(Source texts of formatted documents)
-- -- --
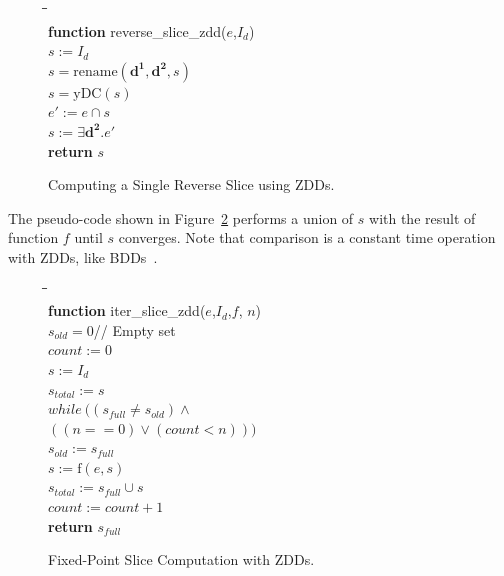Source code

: \documentclass[defaultstyle,11pt]{thesis}
\begin{document}
\begin{figure}
\begin{center}
\begin{minipage}{1.5in}
\begin{tabbing}
\hspace{1em}\=\hspace{1em}\=\hspace{1em}\=\hspace{1em}\=\\
\textbf{function} reverse\_slice\_zdd($e$,$I_d$)\\
\>$s := I_d$\\
\>$s = \mathrm{rename}(\mathbf{d^1},\mathbf{d^2},s)$\\
\>$s = \mathrm{yDC}(s)$\\
\>$e' := e \cap s$\\
\>$s := \exists \mathbf{d^2}.e'$\\
\>\textbf{return} $s$
\end{tabbing}
\end{minipage}
\end{center}
\caption{Computing a Single Reverse Slice using ZDDs.}
\label{fig:zddslice}
\end{figure}

The pseudo-code shown in Figure~\ref{fig:zdditerslice} performs a
union of $s$ with the result of function $f$ until $s$ converges.
Note that comparison is a constant time operation with ZDDs, like
BDDs~\cite{bryant:86:ieeetc}.

\begin{figure}
\begin{center}
\begin{minipage}{1.5in}
\begin{tabbing}
\hspace{1em}\=\hspace{1em}\=\hspace{1em}\=\hspace{1em}\=\\
\textbf{function} iter\_slice\_zdd($e$,$I_d$,$f$, $n$)\\
\>$s_{old} = 0$// Empty set\\
\>$count :=0$\\
\>$s := I_d$\\
\>$s_{total} := s$\\
\>$while\ ((s_{full} \neq s_{old}) \wedge$ \\
\>\>\>\>$((n == 0) \vee (count < n))) $\\
\>\>$s_{old} := s_{full}$\\
\>\>$s := \mathrm{f}(e,s)$\\
\>\>$s_{total} := s_{full} \cup s$\\
\>\>$count := count + 1$\\
\>\textbf{return} $s_{full}$
\end{tabbing}
\end{minipage}
\end{center}
\caption{Fixed-Point Slice Computation with ZDDs.}
\label{fig:zdditerslice}
\end{figure}
\end{document}
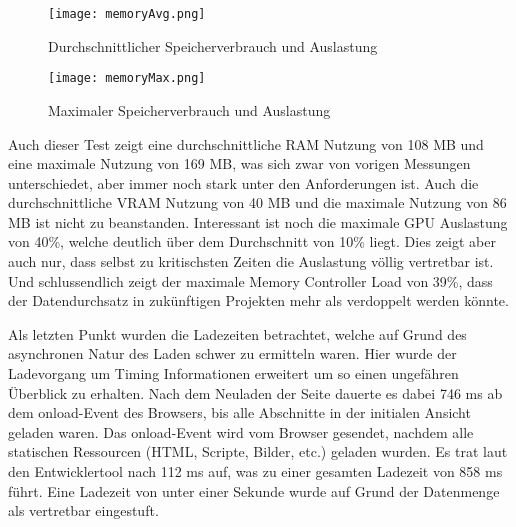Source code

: \begin{figure}[H]
  \begin{minipage}{0.5\textwidth}
    \texttt{[image: memoryAvg.png]}
    \caption{Durchschnittlicher Speicherverbrauch und Auslastung}
    \label{memoryAvg}
  \end{minipage}
  \begin{minipage}{0.5\textwidth}
    \texttt{[image: memoryMax.png]}
    \caption{Maximaler Speicherverbrauch und Auslastung}
    \label{memoryMax}
  \end{minipage}
\end{figure}

Auch dieser Test zeigt eine durchschnittliche RAM Nutzung von 108 MB und eine maximale Nutzung von 169 MB, was sich zwar von vorigen Messungen unterschiedet, aber immer noch stark unter den Anforderungen ist. Auch die durchschnittliche VRAM Nutzung von 40 MB und die maximale Nutzung von 86 MB ist nicht zu beanstanden. Interessant ist noch die maximale GPU Auslastung von 40\%, welche deutlich über dem Durchschnitt von 10\% liegt. Dies zeigt aber auch nur, dass selbst zu kritischsten Zeiten die Auslastung völlig vertretbar ist. Und schlussendlich zeigt der maximale Memory Controller Load von 39\%, dass der Datendurchsatz in zukünftigen Projekten mehr als verdoppelt werden könnte.

Als letzten Punkt wurden die Ladezeiten betrachtet, welche auf Grund des asynchronen Natur des Laden schwer zu ermitteln waren. Hier wurde der Ladevorgang um Timing Informationen erweitert um so einen ungefähren Überblick zu erhalten. Nach dem Neuladen der Seite dauerte es dabei 746 ms ab dem onload-Event des Browsers, bis alle Abschnitte in der initialen Ansicht geladen waren. Das onload-Event wird vom Browser gesendet, nachdem alle statischen Ressourcen (HTML, Scripte, Bilder, etc.) geladen wurden. Es trat laut den Entwicklertool nach 112 ms auf, was zu einer gesamten Ladezeit von 858 ms führt. Eine Ladezeit von unter einer Sekunde wurde auf Grund der Datenmenge als vertretbar eingestuft.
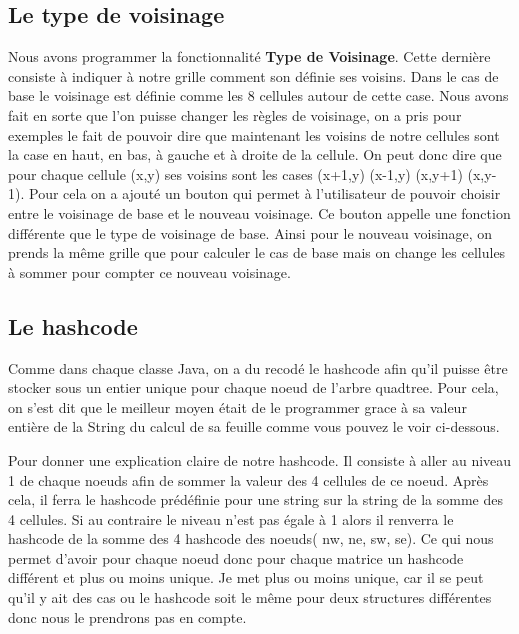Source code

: \documentclass{article}
\begin{document}
\subsection{Le type de voisinage}
Nous avons programmer la fonctionnalité \textbf{Type de Voisinage}. Cette dernière consiste à indiquer à notre grille comment son définie ses voisins. Dans le cas de base le voisinage est définie comme les 8 cellules autour de cette case. Nous avons fait en sorte que l'on puisse changer les règles de voisinage, on a pris pour exemples le fait de pouvoir dire que maintenant les voisins de notre cellules sont la case en haut, en bas, à gauche et à droite de la cellule. On peut donc dire que pour chaque cellule (x,y) ses voisins sont les cases (x+1,y) (x-1,y) (x,y+1) (x,y-1). Pour cela on a ajouté un bouton qui permet à l'utilisateur de pouvoir choisir entre le voisinage de base et le nouveau voisinage. Ce bouton appelle une fonction différente que le type de voisinage de base. Ainsi pour le nouveau voisinage, on prends la même grille que pour calculer le cas de base mais on change les cellules à sommer pour compter ce nouveau voisinage. 

\subsection{Le hashcode}
Comme dans chaque classe Java, on a du recodé le hashcode afin qu'il puisse 
être stocker sous un entier unique pour chaque noeud de l'arbre quadtree. Pour cela, on s'est dit que le meilleur moyen était de le programmer grace à sa valeur entière de la String du calcul de sa feuille comme vous pouvez le voir ci-dessous.

\begin{algorithm}
    \DontPrintSemicolon
\caption {Algorithme du hashcode de nos noeud.}     
\end{algorithm}
Pour donner une explication claire de notre hashcode. Il consiste à aller au niveau 1 de chaque noeuds afin de sommer la valeur des 4 cellules de ce noeud. Après cela, il ferra le hashcode prédéfinie pour une string sur la string de la somme des 4 cellules. Si au contraire le niveau n'est pas égale à 1 alors il renverra le hashcode de la somme des 4 hashcode des noeuds( nw, ne, sw, se). Ce qui nous permet d'avoir pour chaque noeud donc pour chaque matrice un hashcode différent et plus ou moins unique. Je met plus ou moins unique, car il se peut qu'il y ait des cas ou le hashcode soit le même pour deux structures différentes donc nous le prendrons pas en compte. 
\end{document}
-- -- --
*What you will do:* Only the lines with "programmer" are needed; find them in the records and copy each one.

*Written response:*
Nous avons programmer la fonctionnalité \textbf{Type de Voisinage}. Cette dernière consiste à indiquer à notre grille comment son définie ses voisins. Dans le cas de base le voisinage est définie comme les 8 cellules autour de cette case. Nous avons fait en sorte que l'on puisse changer les règles de voisinage, on a pris pour exemples le fait de pouvoir dire que maintenant les voisins de notre cellules sont la case en haut, en bas, à gauche et à droite de la cellule. On peut donc dire que pour chaque cellule (x,y) ses voisins sont les cases (x+1,y) (x-1,y) (x,y+1) (x,y-1). Pour cela on a ajouté un bouton qui permet à l'utilisateur de pouvoir choisir entre le voisinage de base et le nouveau voisinage. Ce bouton appelle une fonction différente que le type de voisinage de base. Ainsi pour le nouveau voisinage, on prends la même grille que pour calculer le cas de base mais on change les cellules à sommer pour compter ce nouveau voisinage. 
être stocker sous un entier unique pour chaque noeud de l'arbre quadtree. Pour cela, on s'est dit que le meilleur moyen était de le programmer grace à sa valeur entière de la String du calcul de sa feuille comme vous pouvez le voir ci-dessous.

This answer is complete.